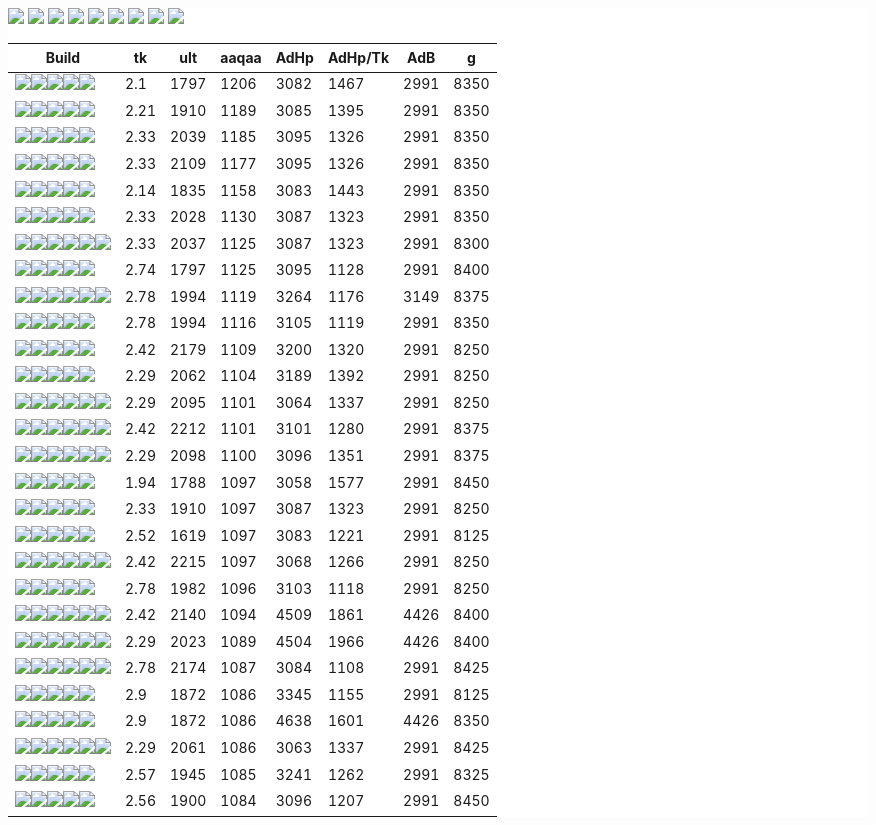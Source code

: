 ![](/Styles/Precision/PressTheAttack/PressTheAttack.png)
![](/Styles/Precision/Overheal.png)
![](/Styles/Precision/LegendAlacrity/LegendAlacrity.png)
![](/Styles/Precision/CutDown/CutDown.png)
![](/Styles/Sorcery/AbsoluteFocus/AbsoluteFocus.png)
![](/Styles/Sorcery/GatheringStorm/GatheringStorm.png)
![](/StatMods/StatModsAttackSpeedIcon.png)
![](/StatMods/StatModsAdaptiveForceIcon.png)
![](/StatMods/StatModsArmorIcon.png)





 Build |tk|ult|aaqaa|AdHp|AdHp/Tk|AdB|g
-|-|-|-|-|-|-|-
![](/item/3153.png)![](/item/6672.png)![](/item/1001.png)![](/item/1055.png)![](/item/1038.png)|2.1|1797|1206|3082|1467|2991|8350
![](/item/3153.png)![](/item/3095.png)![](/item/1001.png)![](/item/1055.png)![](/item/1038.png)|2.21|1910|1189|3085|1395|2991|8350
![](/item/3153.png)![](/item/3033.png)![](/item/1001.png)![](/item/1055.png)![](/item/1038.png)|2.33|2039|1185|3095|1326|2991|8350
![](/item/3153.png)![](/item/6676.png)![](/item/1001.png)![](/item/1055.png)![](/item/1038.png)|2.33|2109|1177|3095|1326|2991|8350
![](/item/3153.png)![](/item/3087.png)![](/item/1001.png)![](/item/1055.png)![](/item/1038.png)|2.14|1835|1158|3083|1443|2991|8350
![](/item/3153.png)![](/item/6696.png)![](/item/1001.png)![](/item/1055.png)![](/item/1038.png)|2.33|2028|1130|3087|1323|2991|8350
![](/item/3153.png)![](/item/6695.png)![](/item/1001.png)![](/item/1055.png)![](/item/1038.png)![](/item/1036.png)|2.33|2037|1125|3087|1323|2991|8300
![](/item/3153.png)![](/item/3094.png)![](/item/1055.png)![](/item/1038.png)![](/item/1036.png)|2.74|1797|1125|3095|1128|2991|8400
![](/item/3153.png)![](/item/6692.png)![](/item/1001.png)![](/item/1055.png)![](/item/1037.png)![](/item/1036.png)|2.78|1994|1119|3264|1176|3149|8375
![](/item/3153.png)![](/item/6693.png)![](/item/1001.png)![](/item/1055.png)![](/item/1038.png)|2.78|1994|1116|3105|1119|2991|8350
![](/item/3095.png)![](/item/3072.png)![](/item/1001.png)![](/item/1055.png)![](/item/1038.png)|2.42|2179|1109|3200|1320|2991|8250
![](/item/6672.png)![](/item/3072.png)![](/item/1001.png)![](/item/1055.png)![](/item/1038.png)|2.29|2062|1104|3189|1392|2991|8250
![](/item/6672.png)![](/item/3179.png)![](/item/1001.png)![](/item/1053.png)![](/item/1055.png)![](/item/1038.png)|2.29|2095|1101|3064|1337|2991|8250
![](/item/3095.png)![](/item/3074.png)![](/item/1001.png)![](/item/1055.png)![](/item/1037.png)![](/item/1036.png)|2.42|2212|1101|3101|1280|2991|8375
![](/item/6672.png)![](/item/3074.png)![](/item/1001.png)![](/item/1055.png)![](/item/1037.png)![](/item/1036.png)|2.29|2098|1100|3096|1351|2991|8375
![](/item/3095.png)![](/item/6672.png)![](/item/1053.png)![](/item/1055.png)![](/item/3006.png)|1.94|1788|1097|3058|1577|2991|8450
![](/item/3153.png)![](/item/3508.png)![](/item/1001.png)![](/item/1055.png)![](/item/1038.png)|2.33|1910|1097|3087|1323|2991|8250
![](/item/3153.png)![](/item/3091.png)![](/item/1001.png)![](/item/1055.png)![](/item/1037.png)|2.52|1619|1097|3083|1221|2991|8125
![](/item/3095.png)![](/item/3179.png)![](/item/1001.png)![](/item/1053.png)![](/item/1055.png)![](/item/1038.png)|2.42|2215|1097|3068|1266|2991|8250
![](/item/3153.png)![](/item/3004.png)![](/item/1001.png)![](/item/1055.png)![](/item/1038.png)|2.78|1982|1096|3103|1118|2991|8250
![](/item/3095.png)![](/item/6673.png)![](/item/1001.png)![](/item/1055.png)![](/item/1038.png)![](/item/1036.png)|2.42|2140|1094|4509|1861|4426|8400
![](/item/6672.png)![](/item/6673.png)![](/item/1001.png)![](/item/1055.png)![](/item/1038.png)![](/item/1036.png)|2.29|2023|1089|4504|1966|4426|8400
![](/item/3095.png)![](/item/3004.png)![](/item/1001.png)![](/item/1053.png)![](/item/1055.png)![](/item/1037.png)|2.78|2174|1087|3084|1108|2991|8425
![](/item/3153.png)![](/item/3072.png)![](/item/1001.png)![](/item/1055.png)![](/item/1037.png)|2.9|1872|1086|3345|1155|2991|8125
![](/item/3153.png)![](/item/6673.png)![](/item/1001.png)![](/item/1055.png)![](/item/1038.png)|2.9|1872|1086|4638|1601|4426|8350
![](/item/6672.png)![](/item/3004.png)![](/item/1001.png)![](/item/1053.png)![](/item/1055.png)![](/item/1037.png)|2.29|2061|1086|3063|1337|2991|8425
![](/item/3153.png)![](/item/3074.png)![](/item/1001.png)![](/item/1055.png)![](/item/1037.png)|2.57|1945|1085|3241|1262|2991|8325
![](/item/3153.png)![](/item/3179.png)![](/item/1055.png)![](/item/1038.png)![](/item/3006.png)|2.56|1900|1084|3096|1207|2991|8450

> [INSTRUCTIONS TO FOLLOW] From the entries above, list each line with "StatMods" in it.

> [RESPONSE TO THIS EXERCISE]
![](/StatMods/StatModsAttackSpeedIcon.png)
![](/StatMods/StatModsAdaptiveForceIcon.png)
![](/StatMods/StatModsArmorIcon.png)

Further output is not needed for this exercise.